The benefit is that even if a build system is compromised—even if an attacker gains temporary write access to npm credentials—they cannot unilaterally publish a package without satisfying a second authentication factor that lives outside the CI/CD infrastructure. It forces a human moment of awareness into a process that has otherwise become entirely frictionless.
Adoption friction and practical constraints
Mandatory approval gates introduce latency and operational overhead. For high-velocity projects releasing daily or multiple times per day, requiring a human sign-off on every release becomes a bottleneck. npm has wisely made staged publishing opt-in, allowing maintainers to adopt the feature on a per-package basis.
The real friction, however, lies in cultural adoption. Many open-source maintainers already use 2FA on their npm accounts—but they may not change their existing publication workflow to adopt staged publishing unless they perceive a direct threat. Security features are most effective when they become standard practice, not an optional hardening measure available only to paranoid engineers.
Broader implications for infrastructure security
This development mirrors a broader shift in how infrastructure teams think about supply chain risk. Organisations managing thousands of dependencies now implement Software Bill of Materials (SBOM) tracking, dependency pinning, and lock-file enforcement in their CI/CD pipelines. Staged publishing is npm's contribution to that same principle: verifiable control over what gets released.
For teams running private package registries or self-hosted artifact stores, staged publishing validates the patterns they've already adopted. The gap between npm's public model and a private Artifactory or Nexus instance narrows further—both can now enforce approval workflows at the publication boundary. GitHub's rollout of these controls also signals that GitHub Actions users may see tighter integration between staged publishing and CI/CD workflows, reducing friction for teams already running their pipelines on the platform.

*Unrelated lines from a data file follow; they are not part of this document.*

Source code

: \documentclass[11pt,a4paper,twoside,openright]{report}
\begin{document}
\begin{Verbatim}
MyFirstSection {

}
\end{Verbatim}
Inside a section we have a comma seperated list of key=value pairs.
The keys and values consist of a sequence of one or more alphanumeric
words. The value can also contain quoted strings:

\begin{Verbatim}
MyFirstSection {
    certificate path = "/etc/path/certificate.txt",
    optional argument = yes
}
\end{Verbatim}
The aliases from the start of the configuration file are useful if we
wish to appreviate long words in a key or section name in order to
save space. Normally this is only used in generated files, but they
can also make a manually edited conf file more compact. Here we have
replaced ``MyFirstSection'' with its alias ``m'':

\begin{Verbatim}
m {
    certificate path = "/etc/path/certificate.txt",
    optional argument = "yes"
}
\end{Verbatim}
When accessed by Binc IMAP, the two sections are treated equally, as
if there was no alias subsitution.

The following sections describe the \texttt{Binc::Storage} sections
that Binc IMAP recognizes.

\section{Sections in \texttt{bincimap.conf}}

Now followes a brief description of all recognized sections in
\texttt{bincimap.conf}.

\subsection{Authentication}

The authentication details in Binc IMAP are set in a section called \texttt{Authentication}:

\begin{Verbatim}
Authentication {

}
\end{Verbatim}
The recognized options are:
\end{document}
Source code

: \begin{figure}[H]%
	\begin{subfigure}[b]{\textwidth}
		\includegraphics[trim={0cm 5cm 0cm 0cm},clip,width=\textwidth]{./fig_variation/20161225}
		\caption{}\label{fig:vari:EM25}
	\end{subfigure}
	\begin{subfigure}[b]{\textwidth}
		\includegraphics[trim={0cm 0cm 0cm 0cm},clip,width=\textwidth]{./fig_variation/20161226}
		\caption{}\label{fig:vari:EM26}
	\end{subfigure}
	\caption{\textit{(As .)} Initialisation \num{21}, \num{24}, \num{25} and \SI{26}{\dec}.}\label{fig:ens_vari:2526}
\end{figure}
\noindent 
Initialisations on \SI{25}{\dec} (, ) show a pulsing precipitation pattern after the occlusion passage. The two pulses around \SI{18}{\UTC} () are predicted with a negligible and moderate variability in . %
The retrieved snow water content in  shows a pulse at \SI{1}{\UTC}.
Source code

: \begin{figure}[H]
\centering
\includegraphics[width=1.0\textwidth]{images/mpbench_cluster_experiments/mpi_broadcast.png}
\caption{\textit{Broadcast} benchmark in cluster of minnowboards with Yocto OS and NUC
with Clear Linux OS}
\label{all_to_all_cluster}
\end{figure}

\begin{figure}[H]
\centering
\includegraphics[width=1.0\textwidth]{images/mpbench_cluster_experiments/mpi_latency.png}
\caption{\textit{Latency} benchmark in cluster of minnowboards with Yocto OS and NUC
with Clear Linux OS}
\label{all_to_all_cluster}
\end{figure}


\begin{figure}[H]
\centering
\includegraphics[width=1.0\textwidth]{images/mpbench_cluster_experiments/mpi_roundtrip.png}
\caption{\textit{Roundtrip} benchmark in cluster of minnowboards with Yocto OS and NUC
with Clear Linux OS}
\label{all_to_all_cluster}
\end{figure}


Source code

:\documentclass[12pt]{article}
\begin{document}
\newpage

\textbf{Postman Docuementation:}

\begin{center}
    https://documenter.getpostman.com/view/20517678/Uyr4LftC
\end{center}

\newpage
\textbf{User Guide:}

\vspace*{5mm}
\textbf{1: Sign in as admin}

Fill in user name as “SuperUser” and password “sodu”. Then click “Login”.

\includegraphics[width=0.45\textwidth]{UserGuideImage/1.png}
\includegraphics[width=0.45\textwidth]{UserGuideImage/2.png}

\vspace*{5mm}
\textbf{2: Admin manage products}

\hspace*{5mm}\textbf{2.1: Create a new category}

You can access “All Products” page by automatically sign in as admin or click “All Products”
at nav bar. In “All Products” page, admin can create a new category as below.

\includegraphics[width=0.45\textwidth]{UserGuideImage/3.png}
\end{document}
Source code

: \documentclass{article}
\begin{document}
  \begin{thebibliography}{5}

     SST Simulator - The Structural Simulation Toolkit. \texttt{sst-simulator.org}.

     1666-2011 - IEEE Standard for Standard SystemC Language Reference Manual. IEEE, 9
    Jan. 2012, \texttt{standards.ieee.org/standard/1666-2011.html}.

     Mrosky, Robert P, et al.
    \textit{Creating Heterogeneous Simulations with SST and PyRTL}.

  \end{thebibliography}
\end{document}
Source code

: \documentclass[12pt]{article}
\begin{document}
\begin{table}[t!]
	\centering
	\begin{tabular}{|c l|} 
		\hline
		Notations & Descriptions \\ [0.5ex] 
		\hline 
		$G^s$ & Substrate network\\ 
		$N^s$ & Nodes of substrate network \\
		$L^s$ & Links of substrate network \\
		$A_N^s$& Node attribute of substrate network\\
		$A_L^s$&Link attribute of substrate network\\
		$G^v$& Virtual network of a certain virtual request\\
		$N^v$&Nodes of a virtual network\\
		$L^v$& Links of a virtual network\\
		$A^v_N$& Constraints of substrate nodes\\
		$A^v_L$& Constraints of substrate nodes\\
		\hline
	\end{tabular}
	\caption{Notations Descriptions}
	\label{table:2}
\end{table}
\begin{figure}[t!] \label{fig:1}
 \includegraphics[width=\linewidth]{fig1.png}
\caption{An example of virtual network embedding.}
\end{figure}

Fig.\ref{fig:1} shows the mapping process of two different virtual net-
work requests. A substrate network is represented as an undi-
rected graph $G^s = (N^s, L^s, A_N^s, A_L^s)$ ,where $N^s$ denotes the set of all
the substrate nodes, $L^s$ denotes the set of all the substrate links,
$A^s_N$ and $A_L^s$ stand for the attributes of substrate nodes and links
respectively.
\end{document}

The staged publishing feature alone will not prevent all supply chain attacks. It raises the bar: an attacker must now compromise both CI/CD credentials and the 2FA token, or they must compromise the maintainer's personal approval process. For most attackers, that increased friction is enough to move to softer targets. For truly determined adversaries targeting a specific high-value library, the feature forces them to pursue physical or social attacks rather than pure infrastructure compromise.
The real value lies not in perfect security, but in shifting the cost of attack upward and reintroducing human judgment into a process that has become entirely automated. As supply chain attacks continue to mature, that friction becomes essential.